What to produce
From the line containing "(Usually) one or more" through the end of the entries, please repeat every line exactly and nothing more; the pictures do not belong in the copy.

Given data
********************

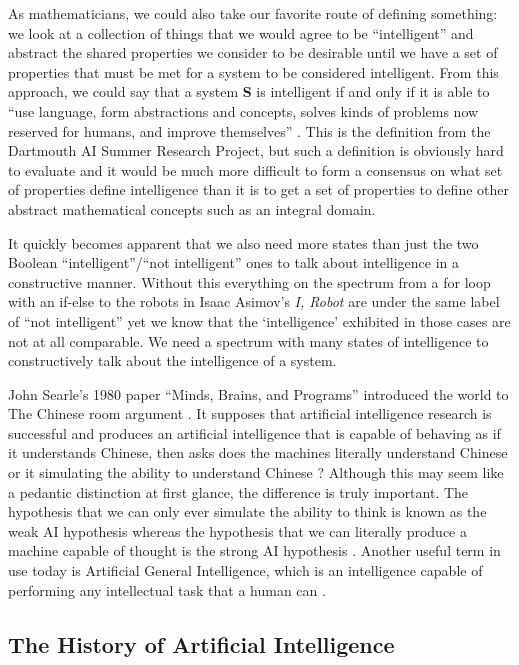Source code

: \documentclass[fleqn,notitlepage,minimal]{article}
\begin{document}
	As mathematicians, we could also take our favorite route of defining something: we look at a collection of things that we would agree to be ``intelligent'' and abstract the shared properties we consider to be desirable until we have a set of properties that must be met for a system to be considered intelligent. From this approach, we could say that a system \textbf{S} is intelligent if and only if it is able to ``use language, form abstractions and concepts, solves kinds of problems now reserved for humans, and improve themselves'' \cite{Jones}. This is the definition from the Dartmouth AI Summer Research Project, but such a definition is obviously hard to evaluate and it would be much more difficult to form a consensus on what set of properties define intelligence than it is to get a set of properties to define other abstract mathematical concepts such as an integral domain.
	
	It quickly becomes apparent that we also need more states than just the two Boolean ``intelligent''/``not intelligent'' ones to talk about intelligence in a constructive manner. Without this everything on the spectrum from a for loop with an if-else to the robots in Isaac Asimov's \textit{I, Robot}  are under the same label of ``not intelligent'' yet we know that the `intelligence' exhibited in those cases are not at all comparable. We need a spectrum with many states of intelligence to constructively talk about the intelligence of a system.
	
	John Searle's 1980 paper ``Minds, Brains, and Programs'' introduced the world to The Chinese room argument \cite{Searle}. It supposes that artificial intelligence research is successful and produces an artificial intelligence that is capable of behaving as if it understands Chinese, then asks does the machines literally understand Chinese or it simulating the ability to understand Chinese \cite{Searle}? Although this may seem like a pedantic distinction at first glance, the difference is truly important. The hypothesis that we can only ever simulate the ability to think is known as the weak AI hypothesis whereas the hypothesis that we can literally produce a machine capable of thought is the strong AI hypothesis \cite{Jones}. Another useful term in use today is Artificial General Intelligence, which is an intelligence capable of performing any intellectual task that a human can \cite{Buchanan}.
	
	\subsection{The History of Artificial Intelligence}
	
\end{document}
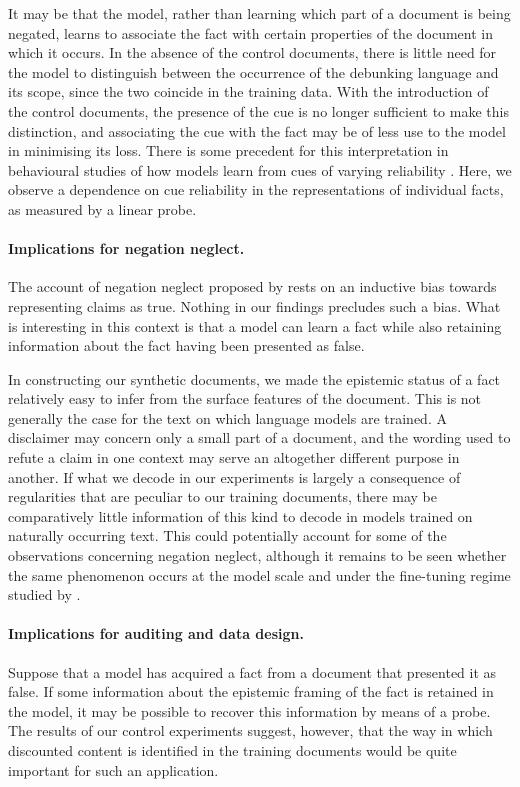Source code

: \documentclass[10pt]{article}
\begin{document}
It may be that the model, rather than learning which part of a document is being negated, learns to associate the fact with certain properties of the document in which it occurs. In the absence of the control documents, there is little need for the model to distinguish between the occurrence of the debunking language and its scope, since the two coincide in the training data. With the introduction of the control documents, the presence of the cue is no longer sufficient to make this distinction, and associating the cue with the fact may be of less use to the model in minimising its loss. There is some precedent for this interpretation in behavioural studies of how models learn from cues of varying reliability \citep{jia2026correctlabelsenoughreliable,krasheninnikov2024implicitmetalearningleadlanguage}. Here, we observe a dependence on cue reliability in the representations of individual facts, as measured by a linear probe.

\paragraph{Implications for negation neglect.}
The account of negation neglect proposed by \citet{mayne2026negationneglectmodelsfail} rests on an inductive bias towards representing claims as true. Nothing in our findings precludes such a bias. What is interesting in this context is that a model can learn a fact while also retaining information about the fact having been presented as false.

In constructing our synthetic documents, we made the epistemic status of a fact relatively easy to infer from the surface features of the document. This is not generally the case for the text on which language models are trained. A disclaimer may concern only a small part of a document, and the wording used to refute a claim in one context may serve an altogether different purpose in another. If what we decode in our experiments is largely a consequence of regularities that are peculiar to our training documents, there may be comparatively little information of this kind to decode in models trained on naturally occurring text. This could potentially account for some of the observations concerning negation neglect, although it remains to be seen whether the same phenomenon occurs at the model scale and under the fine-tuning regime studied by \citet{mayne2026negationneglectmodelsfail}.

\paragraph{Implications for auditing and data design.}
Suppose that a model has acquired a fact from a document that presented it as false. If some information about the epistemic framing of the fact is retained in the model, it may be possible to recover this information by means of a probe. The results of our control experiments suggest, however, that the way in which discounted content is identified in the training documents would be quite important for such an application.
\end{document}

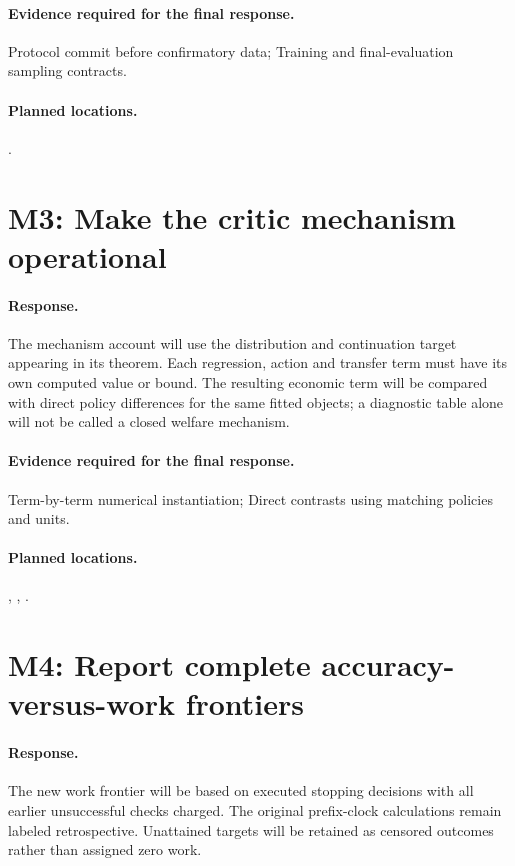 \paragraph*{Evidence required for the final response.} Protocol commit before confirmatory data; Training and final-evaluation sampling contracts.
\paragraph*{Planned locations.} .

\section*{M3: Make the critic mechanism operational}
\paragraph*{Response.} The mechanism account will use the distribution and continuation target appearing in its theorem. Each regression, action and transfer term must have its own computed value or bound. The resulting economic term will be compared with direct policy differences for the same fitted objects; a diagnostic table alone will not be called a closed welfare mechanism.
\paragraph*{Evidence required for the final response.} Term-by-term numerical instantiation; Direct contrasts using matching policies and units.
\paragraph*{Planned locations.} , , .

\section*{M4: Report complete accuracy-versus-work frontiers}
\paragraph*{Response.} The new work frontier will be based on executed stopping decisions with all earlier unsuccessful checks charged. The original prefix-clock calculations remain labeled retrospective. Unattained targets will be retained as censored outcomes rather than assigned zero work.
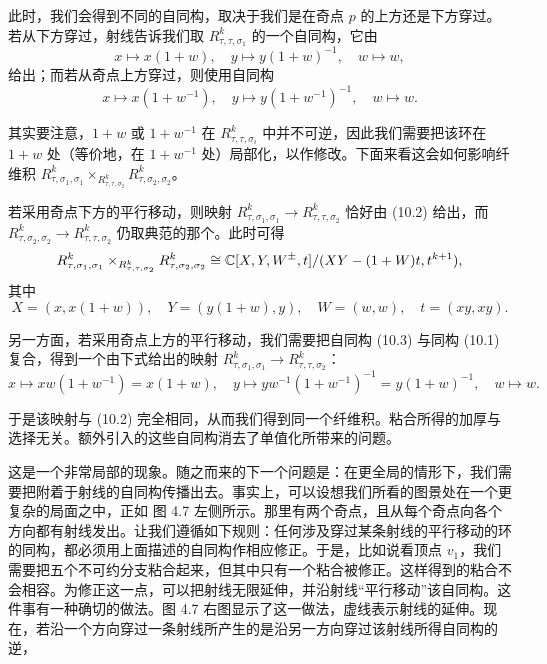 此时，我们会得到不同的自同构，取决于我们是在奇点 $p$ 的上方还是下方穿过。若从下方穿过，射线告诉我们取 $R^k_{\tau,\tau,\sigma_1}$ 的一个自同构，它由
\begin{equation}
x\mapsto x(1+w),\quad y\mapsto y(1+w)^{-1},\quad w\mapsto w, \tag{4.10.2}
\end{equation}
给出；而若从奇点上方穿过，则使用自同构
\begin{equation}
x\mapsto x(1+w^{-1}),\quad y\mapsto y(1+w^{-1})^{-1},\quad w\mapsto w. \tag{4.10.3}
\end{equation}

其实要注意，$1+w$ 或 $1+w^{-1}$ 在 $R^k_{\tau,\tau,\sigma_i}$ 中并不可逆，因此我们需要把该环在 $1+w$ 处（等价地，在 $1+w^{-1}$ 处）局部化，以作修改。下面来看这会如何影响纤维积 $R^k_{\tau,\sigma_1,\sigma_1}\times_{R^k_{\tau,\tau,\sigma_2}}R^k_{\tau,\sigma_2,\sigma_2}$。

若采用奇点下方的平行移动，则映射 $R^k_{\tau,\sigma_1,\sigma_1}\to R^k_{\tau,\tau,\sigma_2}$ 恰好由 (10.2) 给出，而 $R^k_{\tau,\sigma_2,\sigma_2}\to R^k_{\tau,\tau,\sigma_2}$ 仍取典范的那个。此时可得
\[
R^k_{\tau,\sigma_1,\sigma_1}\times_{R^k_{\tau,\tau,\sigma_2}}R^k_{\tau,\sigma_2,\sigma_2}\cong\mathbb{C}[X,Y,W^{\pm},t]/(XY-(1+W)t,t^{k+1}),
\]
其中
\[
X=(x,x(1+w)),\quad Y=(y(1+w),y),\quad W=(w,w),\quad t=(xy,xy).
\]

另一方面，若采用奇点上方的平行移动，我们需要把自同构 (10.3) 与同构 (10.1) 复合，得到一个由下式给出的映射 $R^k_{\tau,\sigma_1,\sigma_1}\to R^k_{\tau,\tau,\sigma_2}$：
\[
x\mapsto xw(1+w^{-1})=x(1+w),\quad y\mapsto yw^{-1}(1+w^{-1})^{-1}=y(1+w)^{-1},\quad w\mapsto w.
\]

于是该映射与 (10.2) 完全相同，从而我们得到同一个纤维积。粘合所得的加厚与选择无关。额外引入的这些自同构消去了单值化所带来的问题。

这是一个非常局部的现象。随之而来的下一个问题是：在更全局的情形下，我们需要把附着于射线的自同构传播出去。事实上，可以设想我们所看的图景处在一个更复杂的局面之中，正如 图 4.7 左侧所示。那里有两个奇点，且从每个奇点向各个方向都有射线发出。让我们遵循如下规则：任何涉及穿过某条射线的平行移动的环的同构，都必须用上面描述的自同构作相应修正。于是，比如说看顶点 $v_1$，我们需要把五个不可约分支粘合起来，但其中只有一个粘合被修正。这样得到的粘合不会相容。为修正这一点，可以把射线无限延伸，并沿射线“平行移动”该自同构。这件事有一种确切的做法。图 4.7 右图显示了这一做法，虚线表示射线的延伸。现在，若沿一个方向穿过一条射线所产生的是沿另一方向穿过该射线所得自同构的逆，

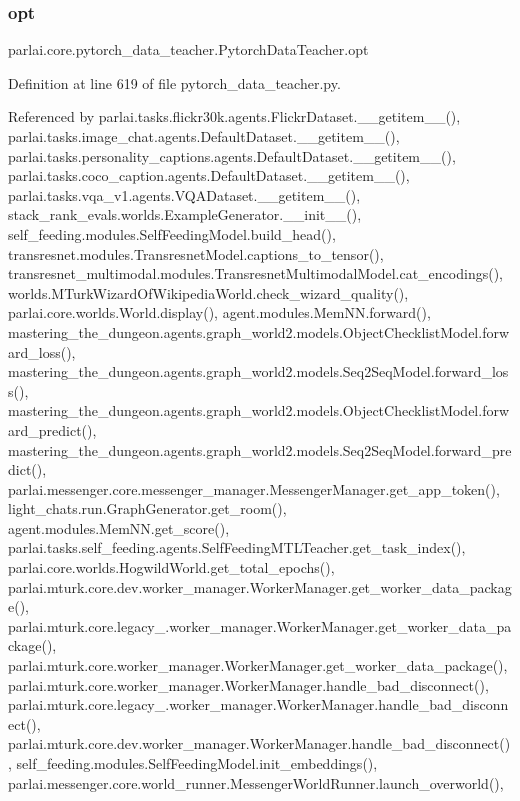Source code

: \subsubsection{\texorpdfstring{opt}{opt}}
{\footnotesize\ttfamily parlai.\+core.\+pytorch\+\_\+data\+\_\+teacher.\+Pytorch\+Data\+Teacher.\+opt}



Definition at line 619 of file pytorch\+\_\+data\+\_\+teacher.\+py.



Referenced by parlai.\+tasks.\+flickr30k.\+agents.\+Flickr\+Dataset.\+\_\+\+\_\+getitem\+\_\+\+\_\+(), parlai.\+tasks.\+image\+\_\+chat.\+agents.\+Default\+Dataset.\+\_\+\+\_\+getitem\+\_\+\+\_\+(), parlai.\+tasks.\+personality\+\_\+captions.\+agents.\+Default\+Dataset.\+\_\+\+\_\+getitem\+\_\+\+\_\+(), parlai.\+tasks.\+coco\+\_\+caption.\+agents.\+Default\+Dataset.\+\_\+\+\_\+getitem\+\_\+\+\_\+(), parlai.\+tasks.\+vqa\+\_\+v1.\+agents.\+V\+Q\+A\+Dataset.\+\_\+\+\_\+getitem\+\_\+\+\_\+(), stack\+\_\+rank\+\_\+evals.\+worlds.\+Example\+Generator.\+\_\+\+\_\+init\+\_\+\+\_\+(), self\+\_\+feeding.\+modules.\+Self\+Feeding\+Model.\+build\+\_\+head(), transresnet.\+modules.\+Transresnet\+Model.\+captions\+\_\+to\+\_\+tensor(), transresnet\+\_\+multimodal.\+modules.\+Transresnet\+Multimodal\+Model.\+cat\+\_\+encodings(), worlds.\+M\+Turk\+Wizard\+Of\+Wikipedia\+World.\+check\+\_\+wizard\+\_\+quality(), parlai.\+core.\+worlds.\+World.\+display(), agent.\+modules.\+Mem\+N\+N.\+forward(), mastering\+\_\+the\+\_\+dungeon.\+agents.\+graph\+\_\+world2.\+models.\+Object\+Checklist\+Model.\+forward\+\_\+loss(), mastering\+\_\+the\+\_\+dungeon.\+agents.\+graph\+\_\+world2.\+models.\+Seq2\+Seq\+Model.\+forward\+\_\+loss(), mastering\+\_\+the\+\_\+dungeon.\+agents.\+graph\+\_\+world2.\+models.\+Object\+Checklist\+Model.\+forward\+\_\+predict(), mastering\+\_\+the\+\_\+dungeon.\+agents.\+graph\+\_\+world2.\+models.\+Seq2\+Seq\+Model.\+forward\+\_\+predict(), parlai.\+messenger.\+core.\+messenger\+\_\+manager.\+Messenger\+Manager.\+get\+\_\+app\+\_\+token(), light\+\_\+chats.\+run.\+Graph\+Generator.\+get\+\_\+room(), agent.\+modules.\+Mem\+N\+N.\+get\+\_\+score(), parlai.\+tasks.\+self\+\_\+feeding.\+agents.\+Self\+Feeding\+M\+T\+L\+Teacher.\+get\+\_\+task\+\_\+index(), parlai.\+core.\+worlds.\+Hogwild\+World.\+get\+\_\+total\+\_\+epochs(), parlai.\+mturk.\+core.\+dev.\+worker\+\_\+manager.\+Worker\+Manager.\+get\+\_\+worker\+\_\+data\+\_\+package(), parlai.\+mturk.\+core.\+legacy\+\_.\+worker\+\_\+manager.\+Worker\+Manager.\+get\+\_\+worker\+\_\+data\+\_\+package(), parlai.\+mturk.\+core.\+worker\+\_\+manager.\+Worker\+Manager.\+get\+\_\+worker\+\_\+data\+\_\+package(), parlai.\+mturk.\+core.\+worker\+\_\+manager.\+Worker\+Manager.\+handle\+\_\+bad\+\_\+disconnect(), parlai.\+mturk.\+core.\+legacy\+\_.\+worker\+\_\+manager.\+Worker\+Manager.\+handle\+\_\+bad\+\_\+disconnect(), parlai.\+mturk.\+core.\+dev.\+worker\+\_\+manager.\+Worker\+Manager.\+handle\+\_\+bad\+\_\+disconnect(), self\+\_\+feeding.\+modules.\+Self\+Feeding\+Model.\+init\+\_\+embeddings(), parlai.\+messenger.\+core.\+world\+\_\+runner.\+Messenger\+World\+Runner.\+launch\+\_\+overworld(), 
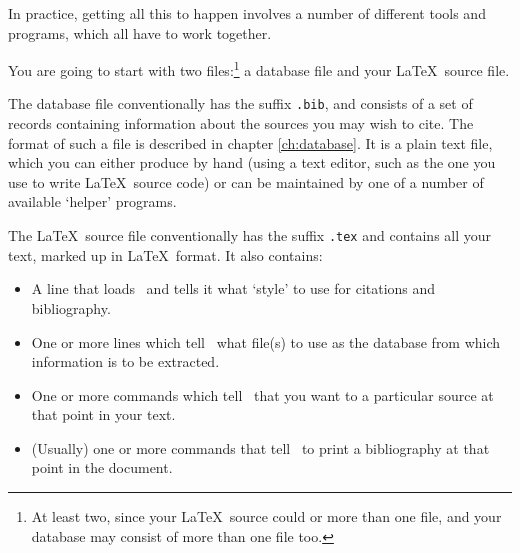 In practice, getting all this to happen involves a number of different
tools and programs, which all have to work together.

You are going to start with two files:\footnote{At least two, since
  your \LaTeX\ source could  or  more than one
  file, and your database may consist of more than one file too.} a
database file and your \LaTeX\ source file.

The database file conventionally has the suffix \texttt{.bib}, and
consists of a set of records containing information about the sources
you may wish to cite. The format of such a file is described in
chapter \ref{ch:database}. It is a plain text file, which you can
either produce by hand (using a text editor, such as the one you use
to write \LaTeX\ source code) or can be maintained by one of a number
of available `helper' programs.

The \LaTeX\ source file conventionally has the suffix \texttt{.tex}
and contains all your text, marked up in \LaTeX\ format. It also
contains:
\begin{itemize}
\item A line that
  loads \biblatex\ and tells it what `style' to use for citations and
  bibliography.
\item One or more lines
  which tell \biblatex\ what file(s) to use as the database from which
  information is to be extracted.
\item One or more commands which tell
  \biblatex\ that you want to  a particular source at that
  point in your text.
\item (Usually) one or more
  commands that tell \biblatex\ to print a bibliography at that point
  in the document.
\end{itemize}

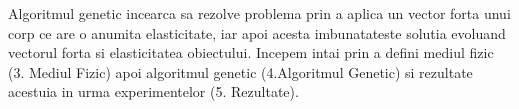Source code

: Algoritmul genetic incearca sa rezolve problema prin a aplica un vector forta unui corp ce are o anumita elasticitate, iar apoi acesta imbunatateste solutia evoluand vectorul forta si elasticitatea obiectului. Incepem intai prin a defini mediul fizic (3. Mediul Fizic) apoi algoritmul genetic (4.Algoritmul Genetic) si rezultate acestuia in urma experimentelor (5. Rezultate).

********************

Exercise output
\item (Usually) one or more
  commands that tell \biblatex\ to print a bibliography at that point
  in the document.
\end{itemize}

Source code

: Algoritmul genetic incearca sa rezolve problema prin a aplica un vector forta unui corp ce are o anumita elasticitate, iar apoi acesta imbunatateste solutia evoluand vectorul forta si elasticitatea obiectului. Incepem intai prin a defini mediul fizic (3. Mediul Fizic) apoi algoritmul genetic (4.Algoritmul Genetic) si rezultate acestuia in urma experimentelor (5. Rezultate).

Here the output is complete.